The 2018 quadrennial review order supports Gray Television's arguments against the FCC’s $518,000 enforcement action over a 2020 transaction involving an Anchorage station, Gray told the 11th U.S. Circuit Court of Appeals in a response letter Thursday. Gray was responding to an FCC letter last week giving the court notice of the QR order, which was released in December. Gray has argued that the agency created a requirement for what data is used to determine station rankings without notice when it issued the forfeiture in 2022 (see 2307240065). Ratings data from the time of the transaction showed Gray already owned two of the top-four stations in the market, which the broadcaster has argued means the Anchorage deal didn’t result in a new top-four combination -- instead an existing top-four combination added another station. The FCC has argued that this ratings data wasn’t available to Gray when it made the deal and so is invalid. The QR order changes the ranking methodology to use “available data over a 12-month period immediately preceding the date of application,” Gray told the court Thursday. The inclusion of the word “available” in the QR order “underscores its prior absence, and it highlights the FCC’s failure to provide Gray with fair notice of such a requirement which the FCC invented to justify penalizing Gray,” said the broadcaster. The QR order also doesn’t show that applying the agency’s rule against affiliation swaps to Gray’s purchase of a station’s network affiliation “furthered an interest in competition, as the First Amendment requires,” Gray told the court. “Thus, nothing the FCC said in the 2023 Order cures the fatal defect in the Forfeiture Order.” Oral argument in the case is set for March.

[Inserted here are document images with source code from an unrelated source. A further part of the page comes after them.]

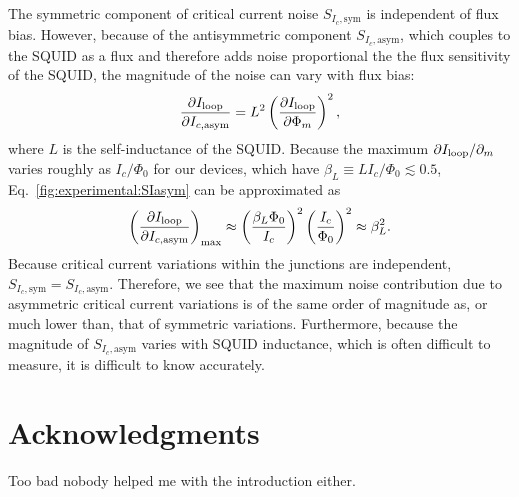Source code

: The symmetric component of critical current noise $S_{I_c,\text{sym}}$ is independent of flux bias. However, because of the antisymmetric component $S_{I_c,\text{asym}}$, which couples to the SQUID as a flux and therefore adds noise proportional the the flux sensitivity of the SQUID, the magnitude of the noise can vary with flux bias:
\begin{align}\label{fig:experimental:SIasym}
\frac{\partial\Iloop}{\partial I_{c,\text{asym}}} = L^2 %
\left(\frac{\partial \Iloop}{\partial \Phi_m}\right)^2,
\end{align}
where $L$ is the self-inductance of the SQUID. Because the maximum $\partial I_\text{loop}/\partial_m$ varies roughly as $I_c/\Phi_0$ for our devices, which have $\beta_L \equiv LI_c/\Phi_0 \lesssim 0.5$, Eq.~\eqref{fig:experimental:SIasym} can be approximated as
\begin{align}\label{fig:experimental:SIasym}
\left(\frac{\partial\Iloop}{\partial I_{c,\text{asym}}}\right)_{\text{max}} \approx %
\left(\frac{\beta_L\Phi_0}{I_c}\right)^2 %
\left(\frac{I_c}{\Phi_0}\right)^2 %
\approx \beta_L^2.
\end{align}
Because critical current variations within the junctions are independent, $S_{I_c,\text{sym}} = S_{I_c,\text{asym}}$. Therefore, we see that the maximum noise contribution due to asymmetric critical current variations is of the same order of magnitude as, or much lower than, that of symmetric variations. Furthermore, because the magnitude of $S_{I_c,\text{asym}}$ varies with SQUID inductance, which is often difficult to measure, it is difficult to know accurately.

\section*{Acknowledgments}

Too bad nobody helped me with the introduction either.
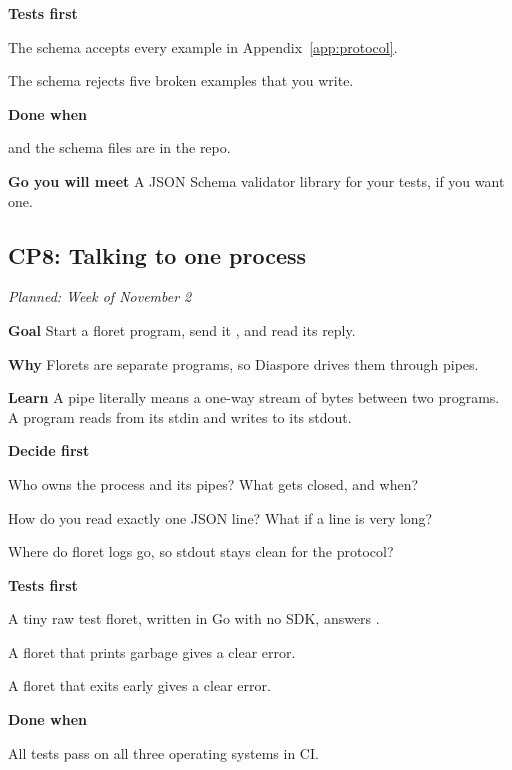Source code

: \documentclass[11pt,letterpaper]{article}
\newcommand{\code}[1]{\texttt{\detokenize{#1}}}
\newcommand{\lbl}[1]{\textbf{#1}\enspace}
\newcommand{\when}[1]{\par\textit{Planned: #1}\par}
\begin{document}
\lbl{Tests first}
\begin{checks}
  \item The schema accepts every example in Appendix~\ref{app:protocol}.
  \item The schema rejects five broken examples that you write.
\end{checks}

\lbl{Done when}
\begin{checks}
  \item \code{PROTOCOL.md} and the schema files are in the repo.
\end{checks}

\lbl{Go you will meet} A JSON Schema validator library for your tests, if you want one.

\subsection{CP8: Talking to one process}
\when{Week of November 2}

\lbl{Goal} Start a floret program, send it \code{init}, and read its reply.

\lbl{Why} Florets are separate programs, so Diaspore drives them through pipes.

\lbl{Learn} A pipe literally means a one-way stream of bytes between two programs. A program reads from its stdin and writes to its stdout.

\lbl{Decide first}
\begin{asks}
  \item Who owns the process and its pipes? What gets closed, and when?
  \item How do you read exactly one JSON line? What if a line is very long?
  \item Where do floret logs go, so stdout stays clean for the protocol?
\end{asks}

\lbl{Tests first}
\begin{checks}
  \item A tiny raw test floret, written in Go with no SDK, answers \code{init}.
  \item A floret that prints garbage gives a clear error.
  \item A floret that exits early gives a clear error.
\end{checks}

\lbl{Done when}
\begin{checks}
  \item All tests pass on all three operating systems in CI.
\end{checks}
\end{document}
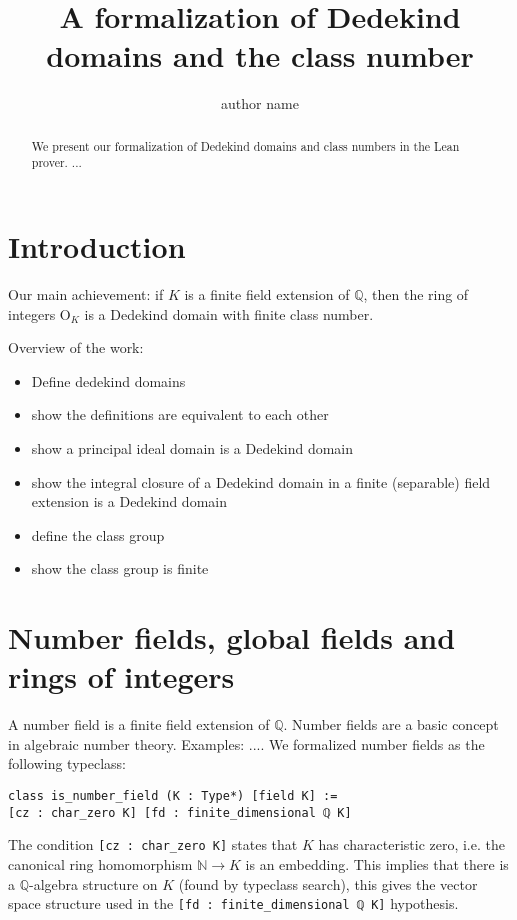 \documentclass{lipics-v2021}
\title{A formalization of Dedekind domains and the class number}
\author{author name}{affiliation}{email}{orcid}{funding}
\newcommand{\lean}[1]{\texttt{#1}\xspace} %
\newcommand{\OK}{\mathrm{O}_K}
\newcommand{\N}{\mathbb{N}}
\newcommand{\Q}{\mathbb{Q}}
\begin{document}
\maketitle

\begin{abstract}
We present our formalization of Dedekind domains and class numbers in the Lean prover. ...
\end{abstract}

\section{Introduction}

Our main achievement: if $K$ is a finite field extension of $\Q$, then the ring of integers $\OK$ is a Dedekind domain with finite class number.

Overview of the work:
\begin{itemize}
 \item Define dedekind domains
 \item show the definitions are equivalent to each other
 \item show a principal ideal domain is a Dedekind domain
 \item show the integral closure of a Dedekind domain in a finite (separable) field extension is a Dedekind domain
 \item define the class group
 \item show the class group is finite
\end{itemize}

\section{Number fields, global fields and rings of integers}

A number field is a finite field extension of $\Q$.
Number fields are a basic concept in algebraic number theory. Examples: ....
We formalized number fields as the following typeclass:
\begin{lstlisting}
class is_number_field (K : Type*) [field K] :=
[cz : char_zero K] [fd : finite_dimensional ℚ K]
\end{lstlisting}
The condition \lean{[cz : char\_zero K]} states that $K$ has characteristic zero, i.e. the canonical ring homomorphism $\N \to K$ is an embedding.
This implies that there is a $\Q$-algebra structure on $K$ (found by typeclass search), this gives the vector space structure used in the \lean{[fd : finite\_dimensional ℚ K]} hypothesis.
\end{document}
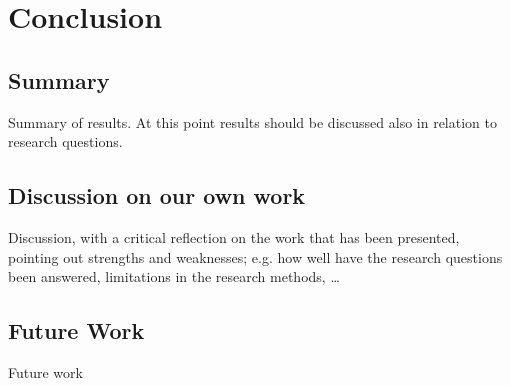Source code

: \chapter{Conclusion}
\section{Summary}
Summary of results. At this point results should be discussed also in
relation to research questions.
\section{Discussion on our own work}
Discussion, with a critical reflection on the work that has been presented,
pointing out strengths and weaknesses; e.g. how well have the research questions been answered, limitations in the research methods, …
\section{Future Work}
Future work
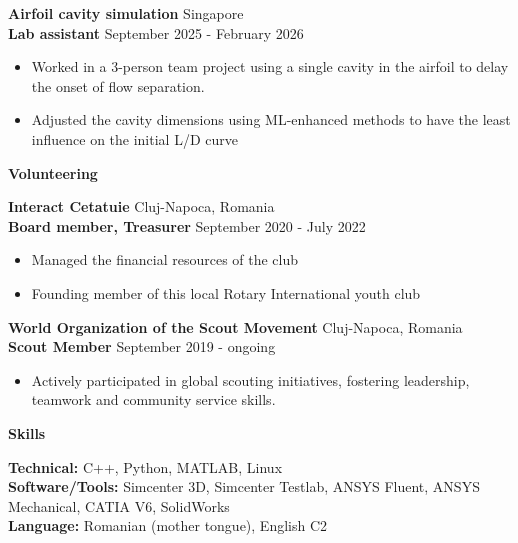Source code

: \documentclass[11pt]{article}
\newcommand{\cvsection}[1]{%
  \vspace{12pt}%
  \centerline{\textbf{#1}}%
  \vspace{8pt}%
}
\newcommand{\cvrole}[4]{%
  \textbf{#1} \hfill #2 \\
  \textbf{#3} \hfill #4\par
}
\newcommand{\cvgap}{\vspace{0.7em}}
\begin{document}
\cvrole{Airfoil cavity simulation}{Singapore}{Lab assistant}{September 2025 - February 2026}
\begin{itemize}
  \item Worked in a 3-person team project using a single cavity in the airfoil to delay the onset of flow separation.
  \item Adjusted the cavity dimensions using ML-enhanced methods to have the least influence on the initial L/D curve
\end{itemize}

\cvsection{Volunteering}

\cvrole{Interact Cetatuie}{Cluj-Napoca, Romania}{Board member, Treasurer}{September 2020 - July 2022}
\begin{itemize}
  \item Managed the financial resources of the club
  \item Founding member of this local Rotary International youth club
\end{itemize}
\cvgap

\cvrole{World Organization of the Scout Movement}{Cluj-Napoca, Romania}{Scout Member}{September 2019 - ongoing}
\begin{itemize}
  \item Actively participated in global scouting initiatives, fostering leadership, teamwork and community service skills.
\end{itemize}

\vspace{-8pt}
\cvsection{Skills}

\textbf{Technical:} C++, Python, MATLAB, Linux \\
\textbf{Software/Tools:} Simcenter 3D, Simcenter Testlab, ANSYS Fluent, ANSYS Mechanical, CATIA V6, SolidWorks \\
\textbf{Language:} Romanian (mother tongue), English C2
\end{document}
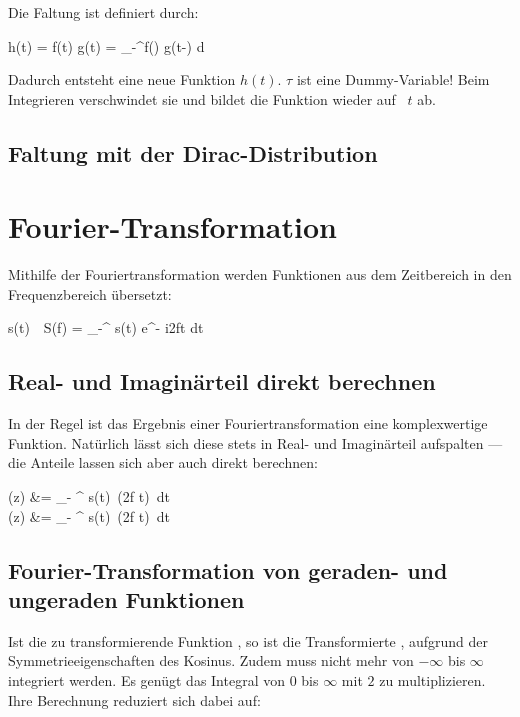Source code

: \documentclass[12pt, a4paper]{scrartcl}
\newenvironment{mathframed}{\empheq[box={\fbox}]{align*}}{\endempheq}
\renewcommand{\im}{\textcolor{myred}{i}}
\begin{document}
Die Faltung ist definiert durch:

\begin{mathframed}
  h(t) = f(t) \star g(t) = \int_{-\infty}^{\infty}f(\tau) \cdot g(t-\tau) d \tau
\end{mathframed}

Dadurch entsteht eine neue Funktion \(h(t)\). \(\tau\) ist eine Dummy-Variable! Beim Integrieren verschwindet sie und bildet die Funktion wieder auf~ \(t\) ab.

\subsection{Faltung mit der Dirac-Distribution}

\section{Fourier-Transformation}

Mithilfe der Fouriertransformation werden Funktionen aus dem Zeitbereich in den Frequenzbereich übersetzt:

\begin{mathframed}
  s(t)~\laplace~S(f) = \int_{-\infty}^{\infty} s(t) e^{- \im 2\pi ft} dt
\end{mathframed}

\subsection{Real- und Imaginärteil direkt berechnen}

In der Regel ist das Ergebnis einer Fouriertransformation eine komplexwertige Funktion. Natürlich lässt sich diese stets in Real- und Imaginärteil aufspalten --- die Anteile lassen sich aber auch direkt berechnen:

\begin{mathframed}
   (z) &= \int_{- \infty}^{\infty} s(t)\ \cos (2\pi f t)\ dt\\[1em]
   (z) &= \int_{- \infty}^{\infty} s(t)\ \sin (2\pi f t)\ dt
\end{mathframed}

\clearpage

\subsection{Fourier-Transformation von geraden- und ungeraden Funktionen}

Ist die zu transformierende Funktion , so ist die Transformierte , aufgrund der Symmetrieeigenschaften des Kosinus. Zudem muss nicht mehr von \(- \infty\) bis \(\infty\) integriert werden. Es genügt das Integral von \(0\) bis \(\infty\) mit \(2\) zu multiplizieren. Ihre Berechnung reduziert sich dabei auf:
\end{document}
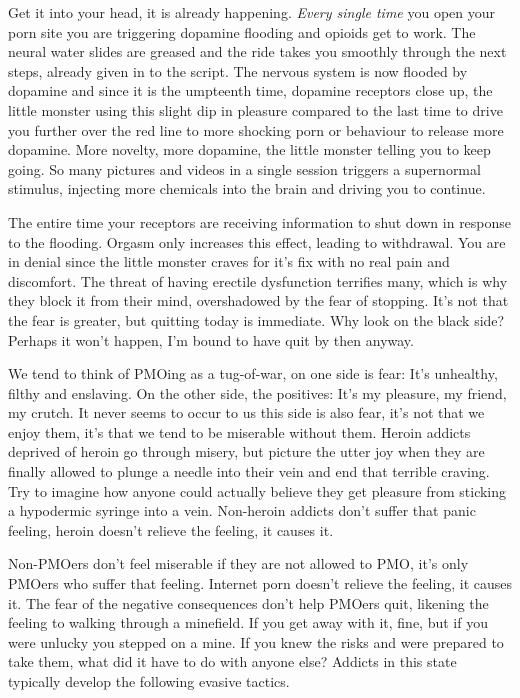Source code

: Get it into your head, it is already happening. \textit{Every single time} you open your porn site you are triggering dopamine flooding and opioids get to work. The neural water slides are greased and the ride takes you smoothly through the next steps, already given in to the script. The nervous system is now flooded by dopamine and since it is the umpteenth time, dopamine receptors close up, the little monster using this slight dip in pleasure compared to the last time to drive you further over the red line to more shocking porn or behaviour to release more dopamine. More novelty, more dopamine, the little monster telling you to keep going. So many pictures and videos in a single session triggers a supernormal stimulus, injecting more chemicals into the brain and driving you to continue.

The entire time your receptors are receiving information to shut down in response to the flooding. Orgasm only increases this effect, leading to withdrawal. You are in denial since the little monster craves for it's fix with no real pain and discomfort. The threat of having erectile dysfunction terrifies many, which is why they block it from their mind, overshadowed by the fear of stopping. It's not that the fear is greater, but quitting today is immediate. Why look on the black side? Perhaps it won't happen, I'm bound to have quit by then anyway.

We tend to think of PMOing as a tug-of-war, on one side is fear: It's unhealthy, filthy and enslaving. On the other side, the positives: It's my pleasure, my friend, my crutch. It never seems to occur to us this side is also fear, it's not that we enjoy them, it's that we tend to be miserable without them. Heroin addicts deprived of heroin go through misery, but picture the utter joy when they are finally allowed to plunge a needle into their vein and end that terrible craving. Try to imagine how anyone could actually believe they get pleasure from sticking a hypodermic syringe into a vein. Non-heroin addicts don't suffer that panic feeling, heroin doesn't relieve the feeling, it causes it.

Non-PMOers don't feel miserable if they are not allowed to PMO, it's only PMOers who suffer that feeling. Internet porn doesn't relieve the feeling, it causes it. The fear of the negative consequences don't help PMOers quit, likening the feeling to walking through a minefield. If you get away with it, fine, but if you were unlucky you stepped on a mine. If you knew the risks and were prepared to take them, what did it have to do with anyone else? Addicts in this state typically develop the following evasive tactics.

Representatives of the Bristol Bay Cellular Partnership spoke with FCC Wireless and Wireline bureau staff on the company’s request for waiver and revised performance commitments demonstrating it “has met all applicable Alaska Plan deployment milestones.” The reps “explained that the ongoing withholding of support has forced the Company to put several planned system upgrades, network expansions, and other projects on hold,” said a filing posted Thursday in docket 16-271.
Wi-Fi Alliance Services representatives urged FCC Office of Engineering and Technology staff to let the company launch operations as an automated frequency coordination system provider in the 6 GHz band. They noted the company “has taken all the steps specified by the Commission to be recognized as a provider of 6 GHz AFC services, including submitting its Report on the public trial it conducted,” a filing posted Thursday in docket 21-352 said.
FCC Chairwoman Jessica Rosenworcel asked auto manufacturers and wireless service providers to help protect domestic abuse survivors "from the misuse of connected car tools by abusers." In letters Thursday, Rosenworcel wrote, "Having access to a car is also a critical lifeline," adding: "No survivor of domestic violence and abuse should have to choose between giving up their car and allowing themselves to be stalked and harmed by those who can access its data and connectivity." Rosenworcel contacted Ford, General Motors, Honda, Hyundai, Mercedes-Benz, Nissan, Stellantis, Tesla and Toyota asking for "details about the connected car systems they offer, any existing plans to support survivors in their efforts to disconnect from abusers, and how these companies handle consumers’ geolocation data." In addition, AT&T, Verizon and T-Mobile received letters. Rosenworcel asked the providers for information about "existing connected car services, treatment of geolocation data from these services, current compliance with the Safe Connections Act of 2022, and how/if the companies provide connected car services to consumers who are not subscribers to their wireless services otherwise."